For the second circuit, I'd find the expression for the DC gain first. The feedback path is divided (R2 and R3), so the gain won't be so simple as a ratio of R2/R1.

There is no R3 in the second circuit?
I may be getting mixed up somewhere.

Is the TF for the first circuit ok?
Where have I gone wrong with the second?

thanks for all your help
gneill

 

[gneill]

Your second image:

Definitely an R3 in there!

Your first circuit TF work looks okay.

 

[topcat123]

I see the confusion.
fig.1(a) and fig.1(b) the above fig is what i am referring to as the first circuit (fig.1(a)) and the second (fig.1(b))
I should have used the correct idents from the beginning sorry.

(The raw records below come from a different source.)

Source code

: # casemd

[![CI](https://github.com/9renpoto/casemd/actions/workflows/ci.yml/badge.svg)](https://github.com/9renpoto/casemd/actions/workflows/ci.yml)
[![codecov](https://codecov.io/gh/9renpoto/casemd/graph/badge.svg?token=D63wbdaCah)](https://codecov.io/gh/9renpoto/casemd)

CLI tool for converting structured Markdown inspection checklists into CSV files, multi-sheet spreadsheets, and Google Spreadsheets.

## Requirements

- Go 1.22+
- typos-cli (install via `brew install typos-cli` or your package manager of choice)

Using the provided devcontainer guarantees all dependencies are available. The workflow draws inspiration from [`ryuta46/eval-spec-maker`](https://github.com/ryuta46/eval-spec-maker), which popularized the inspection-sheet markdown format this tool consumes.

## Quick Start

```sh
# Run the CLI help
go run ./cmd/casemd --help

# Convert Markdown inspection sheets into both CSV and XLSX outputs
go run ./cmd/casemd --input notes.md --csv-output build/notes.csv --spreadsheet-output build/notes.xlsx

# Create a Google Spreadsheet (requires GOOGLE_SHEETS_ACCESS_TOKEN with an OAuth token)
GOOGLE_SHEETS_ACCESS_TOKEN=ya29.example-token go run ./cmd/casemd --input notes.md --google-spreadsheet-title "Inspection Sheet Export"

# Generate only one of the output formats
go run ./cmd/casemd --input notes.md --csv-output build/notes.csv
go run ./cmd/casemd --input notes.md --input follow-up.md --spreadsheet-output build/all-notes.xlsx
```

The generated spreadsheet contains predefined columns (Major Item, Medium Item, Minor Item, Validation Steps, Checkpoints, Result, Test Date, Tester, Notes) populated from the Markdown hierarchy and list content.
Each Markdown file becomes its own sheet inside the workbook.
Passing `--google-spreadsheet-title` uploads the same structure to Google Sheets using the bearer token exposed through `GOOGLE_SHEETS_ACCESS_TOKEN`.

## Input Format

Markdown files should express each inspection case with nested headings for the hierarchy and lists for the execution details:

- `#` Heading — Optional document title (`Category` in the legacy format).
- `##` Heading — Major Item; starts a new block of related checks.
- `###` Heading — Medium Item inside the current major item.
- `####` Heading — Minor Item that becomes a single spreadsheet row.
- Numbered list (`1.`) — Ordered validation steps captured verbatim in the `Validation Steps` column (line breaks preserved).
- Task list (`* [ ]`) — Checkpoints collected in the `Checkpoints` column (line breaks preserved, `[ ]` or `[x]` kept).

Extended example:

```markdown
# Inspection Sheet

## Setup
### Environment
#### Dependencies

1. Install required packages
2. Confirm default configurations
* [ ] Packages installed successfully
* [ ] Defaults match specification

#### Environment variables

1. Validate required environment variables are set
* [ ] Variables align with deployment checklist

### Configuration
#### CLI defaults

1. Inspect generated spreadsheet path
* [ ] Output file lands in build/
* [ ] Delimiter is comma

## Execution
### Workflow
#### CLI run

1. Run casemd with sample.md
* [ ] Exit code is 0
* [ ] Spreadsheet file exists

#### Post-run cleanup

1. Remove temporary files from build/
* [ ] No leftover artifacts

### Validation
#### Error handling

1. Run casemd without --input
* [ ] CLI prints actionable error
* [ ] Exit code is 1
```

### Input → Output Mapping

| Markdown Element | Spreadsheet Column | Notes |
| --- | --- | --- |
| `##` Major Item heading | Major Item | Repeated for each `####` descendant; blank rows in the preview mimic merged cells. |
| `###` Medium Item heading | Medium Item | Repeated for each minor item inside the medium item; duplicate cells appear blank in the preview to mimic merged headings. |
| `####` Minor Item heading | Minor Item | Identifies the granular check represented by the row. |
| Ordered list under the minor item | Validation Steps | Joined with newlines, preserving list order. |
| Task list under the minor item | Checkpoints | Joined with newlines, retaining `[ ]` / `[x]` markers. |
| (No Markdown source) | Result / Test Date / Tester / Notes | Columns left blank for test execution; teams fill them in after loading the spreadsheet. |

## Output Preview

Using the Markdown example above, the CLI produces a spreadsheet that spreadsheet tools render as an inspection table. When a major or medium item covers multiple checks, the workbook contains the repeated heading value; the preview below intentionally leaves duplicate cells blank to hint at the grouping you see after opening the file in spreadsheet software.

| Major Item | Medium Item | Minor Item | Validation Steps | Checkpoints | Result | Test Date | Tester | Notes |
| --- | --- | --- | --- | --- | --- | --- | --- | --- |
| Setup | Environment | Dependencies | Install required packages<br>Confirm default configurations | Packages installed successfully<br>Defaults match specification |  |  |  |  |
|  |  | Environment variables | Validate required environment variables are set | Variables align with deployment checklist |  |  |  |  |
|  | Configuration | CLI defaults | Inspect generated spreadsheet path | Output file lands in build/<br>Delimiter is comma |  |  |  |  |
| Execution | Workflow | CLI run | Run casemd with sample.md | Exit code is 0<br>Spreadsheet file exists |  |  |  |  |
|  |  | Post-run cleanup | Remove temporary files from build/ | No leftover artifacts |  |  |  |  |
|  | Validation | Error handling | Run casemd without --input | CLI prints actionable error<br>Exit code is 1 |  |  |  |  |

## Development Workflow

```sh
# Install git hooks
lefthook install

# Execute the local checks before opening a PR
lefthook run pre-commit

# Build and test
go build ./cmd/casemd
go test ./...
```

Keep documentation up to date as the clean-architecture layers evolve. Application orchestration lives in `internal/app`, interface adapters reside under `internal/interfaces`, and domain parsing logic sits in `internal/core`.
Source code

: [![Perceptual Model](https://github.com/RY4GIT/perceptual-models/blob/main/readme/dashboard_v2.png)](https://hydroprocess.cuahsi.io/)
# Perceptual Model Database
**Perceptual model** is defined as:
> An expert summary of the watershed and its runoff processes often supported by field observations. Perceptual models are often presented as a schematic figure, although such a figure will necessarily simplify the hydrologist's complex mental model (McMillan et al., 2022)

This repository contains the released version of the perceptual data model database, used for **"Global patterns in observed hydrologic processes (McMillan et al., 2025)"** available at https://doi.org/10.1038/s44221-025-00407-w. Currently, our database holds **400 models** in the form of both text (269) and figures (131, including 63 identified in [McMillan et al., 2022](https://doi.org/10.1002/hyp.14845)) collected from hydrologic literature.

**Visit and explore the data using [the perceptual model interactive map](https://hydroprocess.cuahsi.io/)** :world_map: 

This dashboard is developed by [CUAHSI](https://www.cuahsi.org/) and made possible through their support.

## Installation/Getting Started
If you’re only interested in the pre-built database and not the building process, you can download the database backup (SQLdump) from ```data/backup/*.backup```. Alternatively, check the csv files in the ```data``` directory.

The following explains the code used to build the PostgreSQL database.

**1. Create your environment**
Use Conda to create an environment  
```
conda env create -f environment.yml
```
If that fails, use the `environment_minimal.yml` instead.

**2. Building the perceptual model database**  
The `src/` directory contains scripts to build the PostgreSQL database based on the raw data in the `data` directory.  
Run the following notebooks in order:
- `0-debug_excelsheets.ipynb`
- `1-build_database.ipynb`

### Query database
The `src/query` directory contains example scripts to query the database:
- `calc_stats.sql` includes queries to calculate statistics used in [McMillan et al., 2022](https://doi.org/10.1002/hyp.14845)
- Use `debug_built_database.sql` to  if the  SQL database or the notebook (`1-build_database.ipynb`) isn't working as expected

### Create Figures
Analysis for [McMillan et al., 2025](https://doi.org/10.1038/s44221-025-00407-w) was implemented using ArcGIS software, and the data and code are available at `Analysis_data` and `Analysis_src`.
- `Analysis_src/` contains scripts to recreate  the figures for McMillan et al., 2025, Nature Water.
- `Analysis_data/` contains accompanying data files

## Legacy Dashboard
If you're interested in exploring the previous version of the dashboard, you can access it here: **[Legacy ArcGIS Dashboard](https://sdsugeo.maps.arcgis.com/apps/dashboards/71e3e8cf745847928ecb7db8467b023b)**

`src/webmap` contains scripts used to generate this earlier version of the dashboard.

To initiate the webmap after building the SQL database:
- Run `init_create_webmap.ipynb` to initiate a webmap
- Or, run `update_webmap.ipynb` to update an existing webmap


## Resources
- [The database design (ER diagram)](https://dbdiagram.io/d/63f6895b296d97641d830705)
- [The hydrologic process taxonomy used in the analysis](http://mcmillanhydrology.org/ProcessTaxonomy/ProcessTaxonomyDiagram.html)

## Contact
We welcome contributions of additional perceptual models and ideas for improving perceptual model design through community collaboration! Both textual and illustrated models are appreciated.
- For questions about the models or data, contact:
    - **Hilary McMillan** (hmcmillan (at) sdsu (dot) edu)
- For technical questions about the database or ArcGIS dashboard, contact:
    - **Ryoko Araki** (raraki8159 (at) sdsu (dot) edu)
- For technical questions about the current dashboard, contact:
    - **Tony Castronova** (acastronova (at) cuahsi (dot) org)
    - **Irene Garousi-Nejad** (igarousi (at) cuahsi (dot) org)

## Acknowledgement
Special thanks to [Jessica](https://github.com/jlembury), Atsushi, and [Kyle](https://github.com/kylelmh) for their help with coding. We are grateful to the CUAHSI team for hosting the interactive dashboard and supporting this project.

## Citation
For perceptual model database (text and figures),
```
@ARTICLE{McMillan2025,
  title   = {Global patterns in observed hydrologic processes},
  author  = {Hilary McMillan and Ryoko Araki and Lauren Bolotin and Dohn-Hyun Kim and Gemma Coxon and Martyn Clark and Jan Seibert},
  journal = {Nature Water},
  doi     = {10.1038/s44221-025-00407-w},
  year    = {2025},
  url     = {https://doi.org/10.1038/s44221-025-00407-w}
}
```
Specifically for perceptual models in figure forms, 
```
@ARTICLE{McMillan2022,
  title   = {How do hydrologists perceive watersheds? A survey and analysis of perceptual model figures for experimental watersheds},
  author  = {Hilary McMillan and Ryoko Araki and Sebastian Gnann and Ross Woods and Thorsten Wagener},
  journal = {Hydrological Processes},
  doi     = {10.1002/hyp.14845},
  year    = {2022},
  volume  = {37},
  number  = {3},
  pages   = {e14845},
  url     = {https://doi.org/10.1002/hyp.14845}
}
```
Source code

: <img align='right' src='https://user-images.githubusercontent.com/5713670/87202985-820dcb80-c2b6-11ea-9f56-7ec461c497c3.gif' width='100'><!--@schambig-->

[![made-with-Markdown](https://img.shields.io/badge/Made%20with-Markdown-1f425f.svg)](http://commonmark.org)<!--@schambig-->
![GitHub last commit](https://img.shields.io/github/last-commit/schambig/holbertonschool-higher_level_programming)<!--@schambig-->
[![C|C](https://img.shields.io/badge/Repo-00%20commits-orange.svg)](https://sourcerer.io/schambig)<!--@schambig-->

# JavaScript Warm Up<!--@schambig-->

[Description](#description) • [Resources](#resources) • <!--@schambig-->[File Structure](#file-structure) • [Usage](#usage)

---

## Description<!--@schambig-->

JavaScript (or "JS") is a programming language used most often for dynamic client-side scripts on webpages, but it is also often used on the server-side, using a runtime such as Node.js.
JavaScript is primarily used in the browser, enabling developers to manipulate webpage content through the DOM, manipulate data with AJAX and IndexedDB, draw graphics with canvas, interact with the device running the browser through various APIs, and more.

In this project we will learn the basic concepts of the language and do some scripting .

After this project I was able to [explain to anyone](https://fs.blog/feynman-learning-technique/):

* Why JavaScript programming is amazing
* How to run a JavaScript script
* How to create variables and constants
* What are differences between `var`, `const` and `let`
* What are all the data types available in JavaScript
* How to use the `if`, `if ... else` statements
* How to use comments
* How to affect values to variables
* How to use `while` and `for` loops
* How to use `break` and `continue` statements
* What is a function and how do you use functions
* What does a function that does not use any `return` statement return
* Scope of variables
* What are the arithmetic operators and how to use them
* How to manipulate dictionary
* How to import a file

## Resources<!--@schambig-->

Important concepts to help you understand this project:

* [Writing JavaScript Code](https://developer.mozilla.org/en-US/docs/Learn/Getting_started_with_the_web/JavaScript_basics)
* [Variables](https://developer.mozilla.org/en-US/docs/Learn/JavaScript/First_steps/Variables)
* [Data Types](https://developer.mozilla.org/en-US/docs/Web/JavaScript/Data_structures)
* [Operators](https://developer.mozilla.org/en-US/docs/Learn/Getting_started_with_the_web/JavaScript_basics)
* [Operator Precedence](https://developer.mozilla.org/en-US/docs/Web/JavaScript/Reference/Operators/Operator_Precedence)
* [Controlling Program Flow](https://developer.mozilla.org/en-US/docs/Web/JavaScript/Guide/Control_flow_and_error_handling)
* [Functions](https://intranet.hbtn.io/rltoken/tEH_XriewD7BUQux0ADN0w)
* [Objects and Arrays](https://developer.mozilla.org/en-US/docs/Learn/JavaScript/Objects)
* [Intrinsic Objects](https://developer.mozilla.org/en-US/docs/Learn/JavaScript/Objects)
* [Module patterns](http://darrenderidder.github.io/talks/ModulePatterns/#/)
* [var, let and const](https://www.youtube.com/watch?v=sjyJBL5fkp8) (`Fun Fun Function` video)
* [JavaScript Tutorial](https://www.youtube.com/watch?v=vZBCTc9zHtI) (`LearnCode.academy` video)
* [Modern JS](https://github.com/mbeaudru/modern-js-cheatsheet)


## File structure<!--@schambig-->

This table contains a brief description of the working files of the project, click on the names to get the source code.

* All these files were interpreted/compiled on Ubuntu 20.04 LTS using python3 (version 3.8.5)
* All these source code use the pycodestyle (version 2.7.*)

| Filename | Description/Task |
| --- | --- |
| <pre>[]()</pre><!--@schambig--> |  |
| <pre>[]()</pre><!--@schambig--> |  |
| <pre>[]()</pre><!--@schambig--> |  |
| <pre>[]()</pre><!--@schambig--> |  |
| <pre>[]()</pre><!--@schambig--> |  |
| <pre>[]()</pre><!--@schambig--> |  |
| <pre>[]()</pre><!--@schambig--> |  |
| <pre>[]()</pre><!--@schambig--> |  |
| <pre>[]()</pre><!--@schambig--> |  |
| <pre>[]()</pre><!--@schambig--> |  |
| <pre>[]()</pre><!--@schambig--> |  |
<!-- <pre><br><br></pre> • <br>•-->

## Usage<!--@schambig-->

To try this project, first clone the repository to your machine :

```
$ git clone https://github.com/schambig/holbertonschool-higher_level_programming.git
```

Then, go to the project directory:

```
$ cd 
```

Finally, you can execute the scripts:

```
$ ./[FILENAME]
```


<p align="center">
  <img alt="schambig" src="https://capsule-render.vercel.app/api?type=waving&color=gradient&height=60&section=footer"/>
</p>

So in the DC gain for fig.1(a) should be G=\frac{R_2}{R_3}

I am not sure how to implement the gain function, I think it is just a case of multiplying by

G=R2R1​

This is wrong mabe a typo in post " #1"

and the DC gain for fig.1(b) isG=\frac{R_2}{R_1}

 

[gneill]

I see the confusion.
fig.1(a) and fig.1(b) the above fig is what i am referring to as the first circuit (fig.1(a)) and the second (fig.1(b))
I should have used the correct idents from the beginning sorry.

Ah. Well that's a horse of a different color then

So in the DC gain for fig.1(a) should be G=\frac{R_2}{R_3}

You want to check that. Have you analyzed the circuit? Note that since no current can flow into the op-amp inputs, the junction of the R2~R3 divider must be equal to Vin (essentially no input current so no potential drop across R1).

and the DC gain for fig.1(b) isG=\frac{R_2}{R_1}

The gain should be negative for fig.1(b).